Work item: What lines in this listing contain the string "Mable"? Report each one by copying it.
------------------------
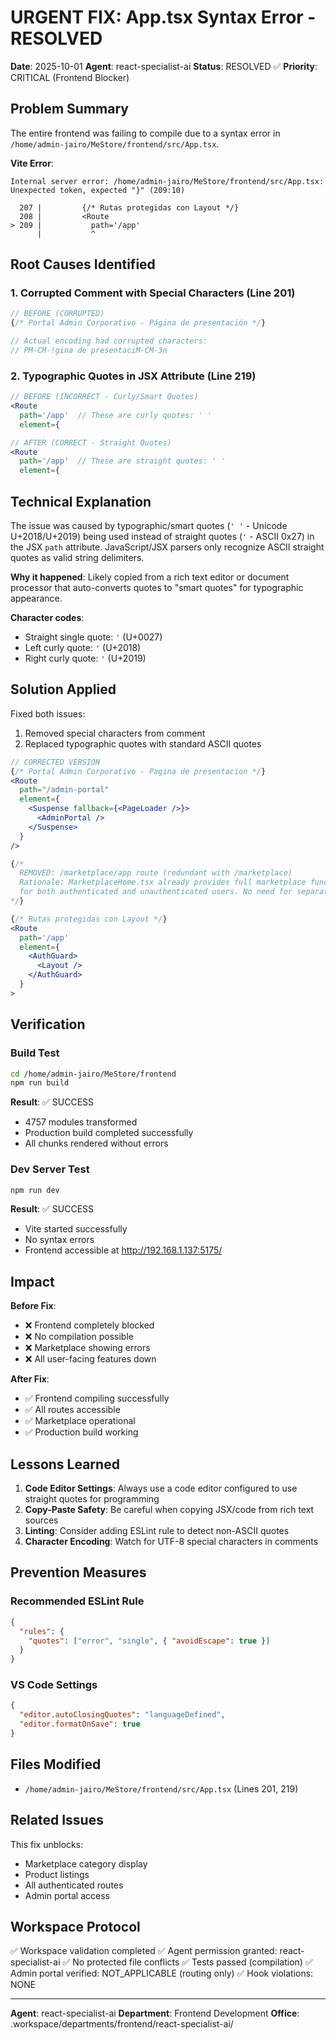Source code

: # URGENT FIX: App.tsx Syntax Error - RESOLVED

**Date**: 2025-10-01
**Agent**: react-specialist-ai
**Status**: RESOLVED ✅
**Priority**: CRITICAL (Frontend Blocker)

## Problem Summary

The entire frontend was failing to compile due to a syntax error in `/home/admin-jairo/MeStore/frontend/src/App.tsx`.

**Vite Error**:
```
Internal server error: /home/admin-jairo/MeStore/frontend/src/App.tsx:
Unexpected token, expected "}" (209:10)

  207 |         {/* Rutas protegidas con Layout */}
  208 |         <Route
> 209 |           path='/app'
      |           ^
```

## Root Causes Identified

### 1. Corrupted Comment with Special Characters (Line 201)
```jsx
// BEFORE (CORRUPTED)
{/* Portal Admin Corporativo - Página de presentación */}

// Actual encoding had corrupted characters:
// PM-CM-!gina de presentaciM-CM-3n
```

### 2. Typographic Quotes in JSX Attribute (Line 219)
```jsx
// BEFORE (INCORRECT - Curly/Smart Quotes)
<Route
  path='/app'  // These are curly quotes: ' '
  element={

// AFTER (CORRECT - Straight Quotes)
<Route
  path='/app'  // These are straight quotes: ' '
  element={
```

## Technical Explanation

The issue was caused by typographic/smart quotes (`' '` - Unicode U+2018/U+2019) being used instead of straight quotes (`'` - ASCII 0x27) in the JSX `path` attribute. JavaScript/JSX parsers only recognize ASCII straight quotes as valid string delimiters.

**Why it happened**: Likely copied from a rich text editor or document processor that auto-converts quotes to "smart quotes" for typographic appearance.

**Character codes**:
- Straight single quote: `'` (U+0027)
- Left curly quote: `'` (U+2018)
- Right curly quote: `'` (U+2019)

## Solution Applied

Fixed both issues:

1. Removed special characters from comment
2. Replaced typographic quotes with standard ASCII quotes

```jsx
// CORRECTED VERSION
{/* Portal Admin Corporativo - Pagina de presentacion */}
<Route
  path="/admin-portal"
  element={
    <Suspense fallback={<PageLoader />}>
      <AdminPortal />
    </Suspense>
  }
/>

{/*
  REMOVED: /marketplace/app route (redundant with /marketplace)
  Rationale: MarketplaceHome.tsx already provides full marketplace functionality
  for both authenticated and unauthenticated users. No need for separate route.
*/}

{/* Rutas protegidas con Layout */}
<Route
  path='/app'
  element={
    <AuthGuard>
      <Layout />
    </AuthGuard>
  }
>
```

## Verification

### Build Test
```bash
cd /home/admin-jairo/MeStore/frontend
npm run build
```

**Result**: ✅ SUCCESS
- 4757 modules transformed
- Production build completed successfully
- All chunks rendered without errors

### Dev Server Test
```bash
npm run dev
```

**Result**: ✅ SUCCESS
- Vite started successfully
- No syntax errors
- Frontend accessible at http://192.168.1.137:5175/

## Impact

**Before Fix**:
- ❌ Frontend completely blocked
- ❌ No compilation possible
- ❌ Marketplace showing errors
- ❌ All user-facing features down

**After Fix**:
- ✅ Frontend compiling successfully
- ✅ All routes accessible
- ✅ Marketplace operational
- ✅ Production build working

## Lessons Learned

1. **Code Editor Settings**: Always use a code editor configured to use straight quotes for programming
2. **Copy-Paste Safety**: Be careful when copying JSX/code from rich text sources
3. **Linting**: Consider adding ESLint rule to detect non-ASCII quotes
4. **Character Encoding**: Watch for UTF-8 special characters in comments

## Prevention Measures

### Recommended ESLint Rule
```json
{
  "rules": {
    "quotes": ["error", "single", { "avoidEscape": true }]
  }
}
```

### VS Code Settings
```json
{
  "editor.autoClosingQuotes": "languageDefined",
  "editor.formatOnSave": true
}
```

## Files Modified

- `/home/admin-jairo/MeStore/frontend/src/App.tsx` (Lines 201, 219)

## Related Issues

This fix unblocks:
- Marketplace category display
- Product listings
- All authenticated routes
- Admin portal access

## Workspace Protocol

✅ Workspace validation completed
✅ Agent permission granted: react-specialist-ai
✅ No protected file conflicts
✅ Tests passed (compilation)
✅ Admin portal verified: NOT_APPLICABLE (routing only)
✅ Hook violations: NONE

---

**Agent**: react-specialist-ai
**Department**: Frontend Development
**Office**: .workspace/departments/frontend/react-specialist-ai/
------------------------
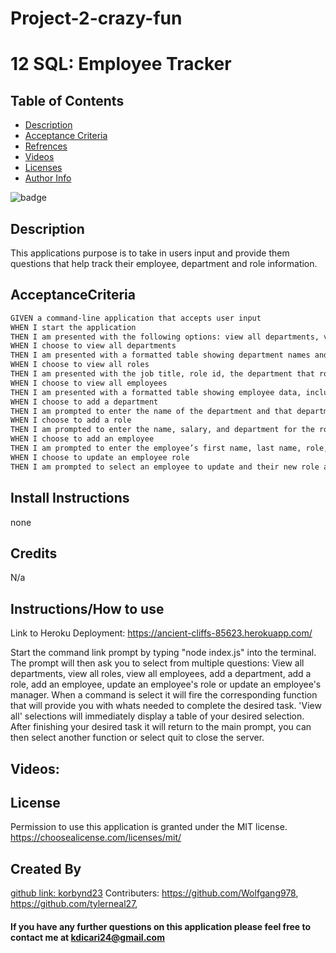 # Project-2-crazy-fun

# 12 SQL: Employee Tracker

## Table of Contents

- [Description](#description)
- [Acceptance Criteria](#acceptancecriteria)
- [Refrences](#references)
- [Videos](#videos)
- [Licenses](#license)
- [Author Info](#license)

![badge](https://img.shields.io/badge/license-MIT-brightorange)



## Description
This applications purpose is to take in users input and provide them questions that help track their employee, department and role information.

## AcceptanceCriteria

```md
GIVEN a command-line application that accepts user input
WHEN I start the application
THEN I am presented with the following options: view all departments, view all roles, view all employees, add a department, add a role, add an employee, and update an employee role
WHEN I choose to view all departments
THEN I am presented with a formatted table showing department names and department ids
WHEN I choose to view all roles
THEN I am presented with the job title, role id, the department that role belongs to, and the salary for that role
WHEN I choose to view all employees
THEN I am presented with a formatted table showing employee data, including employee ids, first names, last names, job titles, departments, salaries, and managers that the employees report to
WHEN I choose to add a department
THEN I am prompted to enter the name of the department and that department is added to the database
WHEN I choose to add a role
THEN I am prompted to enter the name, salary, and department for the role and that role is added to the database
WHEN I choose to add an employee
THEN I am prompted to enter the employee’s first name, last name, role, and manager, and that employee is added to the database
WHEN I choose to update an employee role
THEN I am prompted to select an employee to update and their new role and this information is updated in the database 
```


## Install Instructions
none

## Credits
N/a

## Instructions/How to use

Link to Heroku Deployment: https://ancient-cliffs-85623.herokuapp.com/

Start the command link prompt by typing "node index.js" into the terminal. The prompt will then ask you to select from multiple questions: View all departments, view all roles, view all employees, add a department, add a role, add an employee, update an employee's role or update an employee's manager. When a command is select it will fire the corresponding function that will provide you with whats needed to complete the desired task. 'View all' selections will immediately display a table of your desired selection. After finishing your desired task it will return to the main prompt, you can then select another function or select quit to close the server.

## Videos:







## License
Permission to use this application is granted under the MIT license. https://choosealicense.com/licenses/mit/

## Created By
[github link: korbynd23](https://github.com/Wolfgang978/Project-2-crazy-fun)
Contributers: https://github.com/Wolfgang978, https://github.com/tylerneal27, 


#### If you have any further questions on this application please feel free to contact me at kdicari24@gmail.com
------------------------
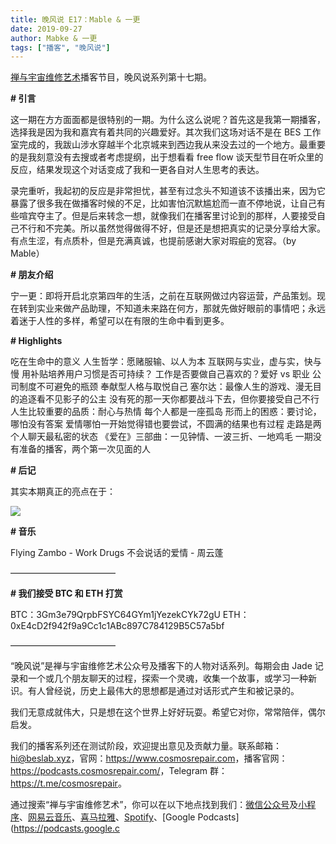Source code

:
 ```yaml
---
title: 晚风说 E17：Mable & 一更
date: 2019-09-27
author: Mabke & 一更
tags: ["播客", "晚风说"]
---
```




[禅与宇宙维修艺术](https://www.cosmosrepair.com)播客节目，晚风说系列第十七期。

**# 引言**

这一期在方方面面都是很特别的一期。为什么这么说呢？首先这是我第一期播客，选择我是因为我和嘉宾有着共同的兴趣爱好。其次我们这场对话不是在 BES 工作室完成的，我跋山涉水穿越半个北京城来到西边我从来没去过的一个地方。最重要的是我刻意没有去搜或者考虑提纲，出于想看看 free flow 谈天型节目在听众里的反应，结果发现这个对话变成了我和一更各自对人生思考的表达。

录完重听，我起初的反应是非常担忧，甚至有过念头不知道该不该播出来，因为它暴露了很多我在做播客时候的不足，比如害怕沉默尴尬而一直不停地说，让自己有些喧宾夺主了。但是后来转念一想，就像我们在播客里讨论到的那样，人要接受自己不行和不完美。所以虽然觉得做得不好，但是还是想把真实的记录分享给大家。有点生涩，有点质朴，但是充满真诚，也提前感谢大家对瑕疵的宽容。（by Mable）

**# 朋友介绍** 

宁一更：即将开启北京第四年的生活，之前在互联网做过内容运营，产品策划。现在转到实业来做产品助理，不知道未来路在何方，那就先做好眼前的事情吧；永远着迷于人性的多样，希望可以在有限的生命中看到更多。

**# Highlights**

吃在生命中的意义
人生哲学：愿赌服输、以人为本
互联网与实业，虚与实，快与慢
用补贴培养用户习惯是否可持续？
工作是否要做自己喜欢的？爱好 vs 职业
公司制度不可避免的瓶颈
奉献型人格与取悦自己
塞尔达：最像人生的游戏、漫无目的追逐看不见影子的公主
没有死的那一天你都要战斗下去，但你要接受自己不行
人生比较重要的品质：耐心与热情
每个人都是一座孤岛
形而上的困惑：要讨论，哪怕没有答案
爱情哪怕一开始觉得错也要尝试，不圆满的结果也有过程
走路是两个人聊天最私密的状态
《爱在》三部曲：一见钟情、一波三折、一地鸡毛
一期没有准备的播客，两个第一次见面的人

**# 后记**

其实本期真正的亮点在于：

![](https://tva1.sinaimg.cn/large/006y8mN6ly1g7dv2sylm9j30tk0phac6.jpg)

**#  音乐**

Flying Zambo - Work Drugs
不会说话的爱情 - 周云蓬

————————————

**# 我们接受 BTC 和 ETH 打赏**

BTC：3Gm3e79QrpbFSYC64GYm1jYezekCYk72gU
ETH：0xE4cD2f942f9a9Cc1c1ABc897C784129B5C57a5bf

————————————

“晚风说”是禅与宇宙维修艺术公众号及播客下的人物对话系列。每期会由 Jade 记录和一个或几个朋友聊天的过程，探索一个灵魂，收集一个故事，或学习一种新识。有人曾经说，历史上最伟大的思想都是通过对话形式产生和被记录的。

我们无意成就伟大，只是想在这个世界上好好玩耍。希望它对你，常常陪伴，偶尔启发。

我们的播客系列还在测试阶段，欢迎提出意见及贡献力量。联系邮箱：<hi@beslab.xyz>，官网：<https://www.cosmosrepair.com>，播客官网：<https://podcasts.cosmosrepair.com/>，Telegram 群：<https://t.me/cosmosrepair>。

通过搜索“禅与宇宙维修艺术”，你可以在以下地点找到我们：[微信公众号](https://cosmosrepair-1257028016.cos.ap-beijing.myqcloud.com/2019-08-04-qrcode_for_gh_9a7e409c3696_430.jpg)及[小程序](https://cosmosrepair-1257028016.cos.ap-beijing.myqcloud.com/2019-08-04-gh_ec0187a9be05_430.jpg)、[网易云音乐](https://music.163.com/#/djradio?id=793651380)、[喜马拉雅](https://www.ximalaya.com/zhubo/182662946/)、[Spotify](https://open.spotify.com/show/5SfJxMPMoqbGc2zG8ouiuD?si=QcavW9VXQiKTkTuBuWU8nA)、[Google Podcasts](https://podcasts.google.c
------------------------
Written response:
title: 晚风说 E17：Mable & 一更
录完重听，我起初的反应是非常担忧，甚至有过念头不知道该不该播出来，因为它暴露了很多我在做播客时候的不足，比如害怕沉默尴尬而一直不停地说，让自己有些喧宾夺主了。但是后来转念一想，就像我们在播客里讨论到的那样，人要接受自己不行和不完美。所以虽然觉得做得不好，但是还是想把真实的记录分享给大家。有点生涩，有点质朴，但是充满真诚，也提前感谢大家对瑕疵的宽容。（by Mable）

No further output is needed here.